Your task: Look for the string "also" in the listing. Copy each line that has it.
Start of Exercise data
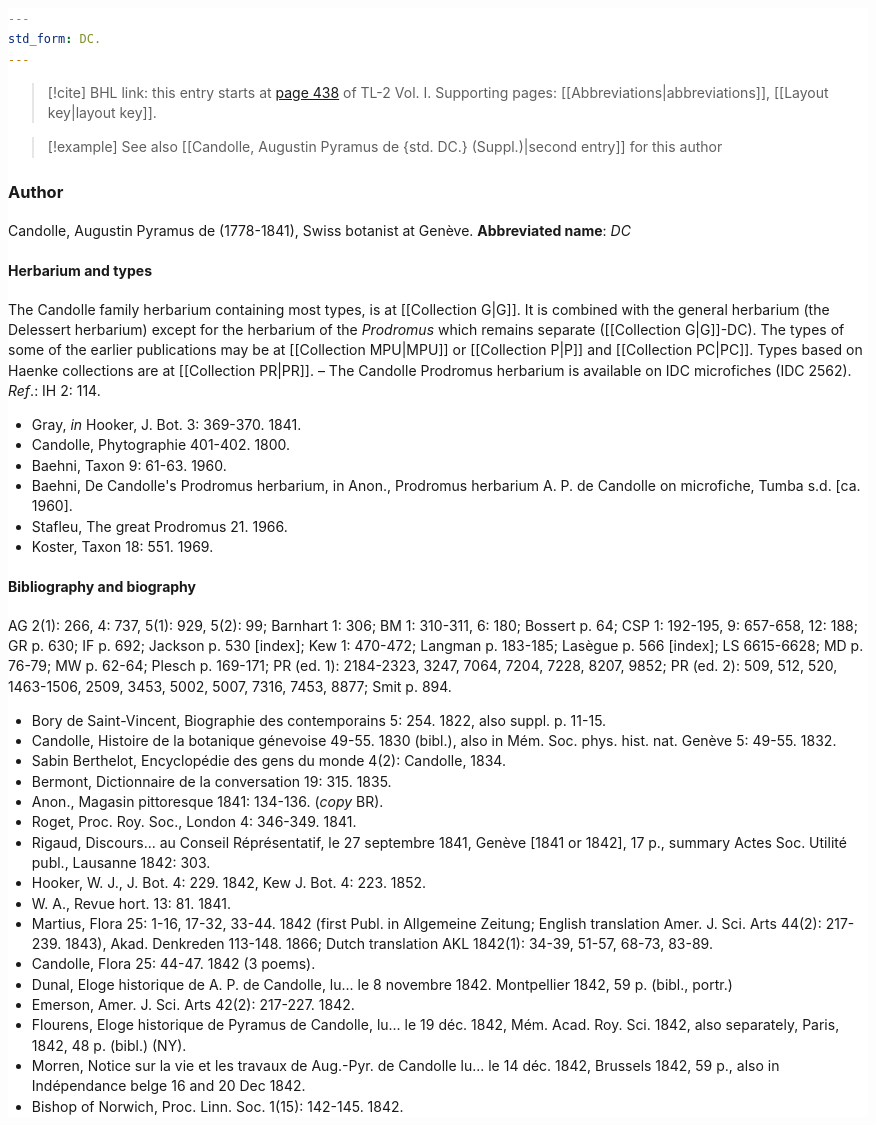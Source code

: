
 ```yaml
---
std_form: DC.
---
```


> [!cite] BHL link: this entry starts at [page 438](https://www.biodiversitylibrary.org/page/33120569) of TL-2 Vol. I.
> Supporting pages: [[Abbreviations|abbreviations]], [[Layout key|layout key]].

> [!example] See also [[Candolle, Augustin Pyramus de {std. DC.} (Suppl.)|second entry]] for this author

### Author

Candolle, Augustin Pyramus de (1778-1841), Swiss botanist at Genève. 
**Abbreviated name**: *DC*

#### Herbarium and types

The Candolle family herbarium containing most types, is at [[Collection G|G]]. It is combined with the general herbarium (the Delessert herbarium) except for the herbarium of the *Prodromus* which remains separate ([[Collection G|G]]-DC). The types of some of the earlier publications may be at [[Collection MPU|MPU]] or [[Collection P|P]] and [[Collection PC|PC]]. Types based on Haenke collections are at [[Collection PR|PR]]. – The Candolle Prodromus herbarium is available on IDC microfiches (IDC 2562).
*Ref*.: IH 2: 114.
- Gray, *in* Hooker, J. Bot. 3: 369-370. 1841.
- Candolle, Phytographie 401-402. 1800.
- Baehni, Taxon 9: 61-63. 1960.
- Baehni, De Candolle's Prodromus herbarium, in Anon., Prodromus herbarium A. P. de Candolle on microfiche, Tumba s.d. \[ca. 1960\].
- Stafleu, The great Prodromus 21. 1966.
- Koster, Taxon 18: 551. 1969.

#### Bibliography and biography

AG 2(1): 266, 4: 737, 5(1): 929, 5(2): 99; Barnhart 1: 306; BM 1: 310-311, 6: 180; Bossert p. 64; CSP 1: 192-195, 9: 657-658, 12: 188; GR p. 630; IF p. 692; Jackson p. 530 \[index\]; Kew 1: 470-472; Langman p. 183-185; Lasègue p. 566 \[index\]; LS 6615-6628; MD p. 76-79; MW p. 62-64; Plesch p. 169-171; PR (ed. 1): 2184-2323, 3247, 7064, 7204, 7228, 8207, 9852; PR (ed. 2): 509, 512, 520, 1463-1506, 2509, 3453, 5002, 5007, 7316, 7453, 8877; Smit p. 894.
- Bory de Saint-Vincent, Biographie des contemporains 5: 254. 1822, also suppl. p. 11-15.
- Candolle, Histoire de la botanique génevoise 49-55. 1830 (bibl.), also in Mém. Soc. phys. hist. nat. Genève 5: 49-55. 1832.
- Sabin Berthelot, Encyclopédie des gens du monde 4(2): Candolle, 1834.
- Bermont, Dictionnaire de la conversation 19: 315. 1835.
- Anon., Magasin pittoresque 1841: 134-136. (*copy* BR).
- Roget, Proc. Roy. Soc., London 4: 346-349. 1841.
- Rigaud, Discours... au Conseil Réprésentatif, le 27 septembre 1841, Genève \[1841 or 1842\], 17 p., summary Actes Soc. Utilité publ., Lausanne 1842: 303.
- Hooker, W. J., J. Bot. 4: 229. 1842, Kew J. Bot. 4: 223. 1852.
- W. A., Revue hort. 13: 81. 1841.
- Martius, Flora 25: 1-16, 17-32, 33-44. 1842 (first Publ. in Allgemeine Zeitung; English translation Amer. J. Sci. Arts 44(2): 217-239. 1843), Akad. Denkreden 113-148. 1866; Dutch translation AKL 1842(1): 34-39, 51-57, 68-73, 83-89.
- Candolle, Flora 25: 44-47. 1842 (3 poems).
- Dunal, Eloge historique de A. P. de Candolle, lu... le 8 novembre 1842. Montpellier 1842, 59 p. (bibl., portr.)
- Emerson, Amer. J. Sci. Arts 42(2): 217-227. 1842.
- Flourens, Eloge historique de Pyramus de Candolle, lu... le 19 déc. 1842, Mém. Acad. Roy. Sci. 1842, also separately, Paris, 1842, 48 p. (bibl.) (NY).
- Morren, Notice sur la vie et les travaux de Aug.-Pyr. de Candolle lu... le 14 déc. 1842, Brussels 1842, 59 p., also in Indépendance belge 16 and 20 Dec 1842.
- Bishop of Norwich, Proc. Linn. Soc. 1(15): 142-145. 1842.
End of Exercise data
Result:
> [!example] See also [[Candolle, Augustin Pyramus de {std. DC.} (Suppl.)|second entry]] for this author
- Bory de Saint-Vincent, Biographie des contemporains 5: 254. 1822, also suppl. p. 11-15.
- Candolle, Histoire de la botanique génevoise 49-55. 1830 (bibl.), also in Mém. Soc. phys. hist. nat. Genève 5: 49-55. 1832.
- Flourens, Eloge historique de Pyramus de Candolle, lu... le 19 déc. 1842, Mém. Acad. Roy. Sci. 1842, also separately, Paris, 1842, 48 p. (bibl.) (NY).
- Morren, Notice sur la vie et les travaux de Aug.-Pyr. de Candolle lu... le 14 déc. 1842, Brussels 1842, 59 p., also in Indépendance belge 16 and 20 Dec 1842.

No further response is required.